Nuova stretta contro le donne dopo le proteste 
per Mahsa Amini: 

il Parlamento approva un progetto di legge sulla “castità” che prevede fino a 10 anni di carcere per chi frequenta luoghi pubblici senza l’hijab

Ennesima stretta repressiva contro le donne in Iran. Il parlamento di Teheran ha infatti approvato un progetto di legge, che era all’esame dell’assemblea da diversi mesi, per inasprire ancora di più i provvedimenti punitivi contro chi esce in strada o frequenta luoghi pubblici senza indossare il velo obbligatorio, l’hijab.

È stata l’agenzia di stampa statale Irna, a darne notizia: «I parlamentari hanno approvato l’attuazione del progetto di legge su “hijab e castità’” per un periodo di prova di tre anni». Sebbene questa notizia faccia pensare ad una transitorietà in attesa di capire come verrà accolta la legislazione, è evidente che si è arrivati dunque al culmine dell’autoritarismo da parte del regime degli Ayatollah.
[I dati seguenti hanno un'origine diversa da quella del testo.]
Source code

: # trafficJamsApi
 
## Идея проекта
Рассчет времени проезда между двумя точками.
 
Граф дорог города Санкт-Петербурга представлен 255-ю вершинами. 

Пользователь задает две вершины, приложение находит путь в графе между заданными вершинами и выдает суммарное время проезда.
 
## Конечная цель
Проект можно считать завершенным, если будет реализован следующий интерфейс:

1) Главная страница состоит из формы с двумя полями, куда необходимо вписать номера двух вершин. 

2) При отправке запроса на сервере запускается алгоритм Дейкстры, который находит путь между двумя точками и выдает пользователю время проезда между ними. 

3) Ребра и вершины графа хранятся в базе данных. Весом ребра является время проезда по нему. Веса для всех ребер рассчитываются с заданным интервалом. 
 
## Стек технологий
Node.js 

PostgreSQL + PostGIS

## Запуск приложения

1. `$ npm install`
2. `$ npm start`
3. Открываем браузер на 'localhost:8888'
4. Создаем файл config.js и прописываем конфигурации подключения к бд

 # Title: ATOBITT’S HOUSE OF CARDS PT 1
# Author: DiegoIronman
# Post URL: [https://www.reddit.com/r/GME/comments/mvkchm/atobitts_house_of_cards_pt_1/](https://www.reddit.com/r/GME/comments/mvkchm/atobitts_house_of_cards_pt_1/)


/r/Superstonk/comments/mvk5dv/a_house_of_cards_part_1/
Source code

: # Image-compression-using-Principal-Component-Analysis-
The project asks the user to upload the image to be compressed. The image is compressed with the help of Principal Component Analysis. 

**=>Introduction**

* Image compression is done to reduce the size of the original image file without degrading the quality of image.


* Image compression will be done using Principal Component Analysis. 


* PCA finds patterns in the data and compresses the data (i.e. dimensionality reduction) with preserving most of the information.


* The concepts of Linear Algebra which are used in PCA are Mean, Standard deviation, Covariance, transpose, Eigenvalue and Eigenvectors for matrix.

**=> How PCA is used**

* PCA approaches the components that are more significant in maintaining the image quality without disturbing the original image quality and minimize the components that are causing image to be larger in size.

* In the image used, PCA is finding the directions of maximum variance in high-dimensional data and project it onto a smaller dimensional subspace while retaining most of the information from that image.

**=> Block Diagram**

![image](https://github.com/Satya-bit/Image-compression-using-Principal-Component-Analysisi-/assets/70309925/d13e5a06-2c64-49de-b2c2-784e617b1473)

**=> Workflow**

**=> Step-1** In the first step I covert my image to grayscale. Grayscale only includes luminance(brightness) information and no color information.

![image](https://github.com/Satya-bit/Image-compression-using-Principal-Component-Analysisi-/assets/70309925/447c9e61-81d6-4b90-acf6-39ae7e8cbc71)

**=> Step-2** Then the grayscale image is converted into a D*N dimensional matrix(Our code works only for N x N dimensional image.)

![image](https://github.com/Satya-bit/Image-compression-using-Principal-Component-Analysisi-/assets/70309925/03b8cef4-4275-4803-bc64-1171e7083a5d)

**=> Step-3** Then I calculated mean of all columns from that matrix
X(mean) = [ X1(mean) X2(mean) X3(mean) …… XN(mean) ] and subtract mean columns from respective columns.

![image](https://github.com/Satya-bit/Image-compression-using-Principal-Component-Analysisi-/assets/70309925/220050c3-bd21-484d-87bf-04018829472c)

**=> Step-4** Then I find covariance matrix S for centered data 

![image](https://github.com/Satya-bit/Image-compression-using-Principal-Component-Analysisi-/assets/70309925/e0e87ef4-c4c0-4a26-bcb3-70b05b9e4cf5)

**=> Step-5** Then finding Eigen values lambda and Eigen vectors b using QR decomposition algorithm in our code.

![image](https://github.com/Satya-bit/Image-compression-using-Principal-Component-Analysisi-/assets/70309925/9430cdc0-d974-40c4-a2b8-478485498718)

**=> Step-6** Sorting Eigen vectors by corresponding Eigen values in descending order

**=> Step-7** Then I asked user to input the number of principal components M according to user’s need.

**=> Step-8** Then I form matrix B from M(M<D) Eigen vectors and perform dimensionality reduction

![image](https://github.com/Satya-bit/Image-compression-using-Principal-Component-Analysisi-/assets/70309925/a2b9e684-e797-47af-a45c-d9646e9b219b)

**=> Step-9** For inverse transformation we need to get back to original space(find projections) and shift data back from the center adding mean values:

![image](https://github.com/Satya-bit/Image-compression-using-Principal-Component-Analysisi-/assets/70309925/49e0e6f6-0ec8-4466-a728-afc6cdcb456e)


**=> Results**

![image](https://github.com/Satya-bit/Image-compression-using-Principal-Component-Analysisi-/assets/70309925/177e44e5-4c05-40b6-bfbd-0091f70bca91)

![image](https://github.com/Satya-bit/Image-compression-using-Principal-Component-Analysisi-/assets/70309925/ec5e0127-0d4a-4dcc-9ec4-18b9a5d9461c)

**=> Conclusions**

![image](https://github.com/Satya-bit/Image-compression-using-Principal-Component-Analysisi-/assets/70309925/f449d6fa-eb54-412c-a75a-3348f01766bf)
I settori più retrogradi della nomenclatura avevano cominciato a invocare un giro di vite dopo le grandi proteste di piazza seguite alla morte di Mahsa Amini.

La legge infatti arriva simbolicamente pochi giorni dopo il primo anniversario della morte della ragazza curda, lo scorso 16 settembre. La ventiduenne era stata arrestata proprio per una supposta violazione del codice di abbigliamento, secondo la famigerata polizia morale il velo non era indossato da Mahsa in maniera appropriata.

Nonostante il movimento, nato sotto lo slogan “Donna, vita e libertà”, abbia diminuito di molto la sua capacità di mobilitazione, anche grazie agli arresti di massa e alle condanne a morte (ben sette dall’inizio della rivolta), le ragazze ancora sfidano, in numero crescente, il regime, uscendo a capo scoperto specialmente nelle grandi città. Atti di ribellione che danno il senso di quanto ancora sia vivo e generalizzato il fuoco dell’opposizione sociale e politica anche se espresso attraverso singoli atti.

Il disegno di legge dunque rafforza il dispositivo punitivo per chiunque sia perseguito per aver violato le ottuse regole imposte alle donne, uno dei pilastri ideologici della Repubblica islamica e uno strumento di controllo sociale al quale il governo teocratico non può rinunciare.

In dettaglio le nuove pene prevedono anche sanzioni pecuniarie per chi è accusata di «deridere l’hijab» o «promuovere la nudità» nei media e sui social media, nonché multe e divieti di lasciare il paese per i proprietari di imprese i cui dipendenti non indossano il velo. Il testo delle integrazioni al già restrittivo codice viene indirizzato contro «chiunque commette il reato di non indossare il velo o indossare abiti inappropriati in collaborazione con governi, media, gruppi o organizzazioni estranee o ostili» alla Repubblica islamica, «o in modo organizzato, sarà condannato alla reclusione di quarto grado», cioè tra cinque e dieci anni di reclusione.

Un salto evidentemente sproporzionato visto che attualmente apparire in pubblico senza il velo musulmano è punibile con la carcerazione da dieci giorni a due mesi. Le speranze che le sanzioni vengano attenuate sono pressoché nulle, il progetto di legge infatti per l’approvazione definitiva deve passare al vaglio del Consiglio dei Guardiani della Costituzione, una delle istituzioni più ortodosse della Repubblica islamica dell’Iran.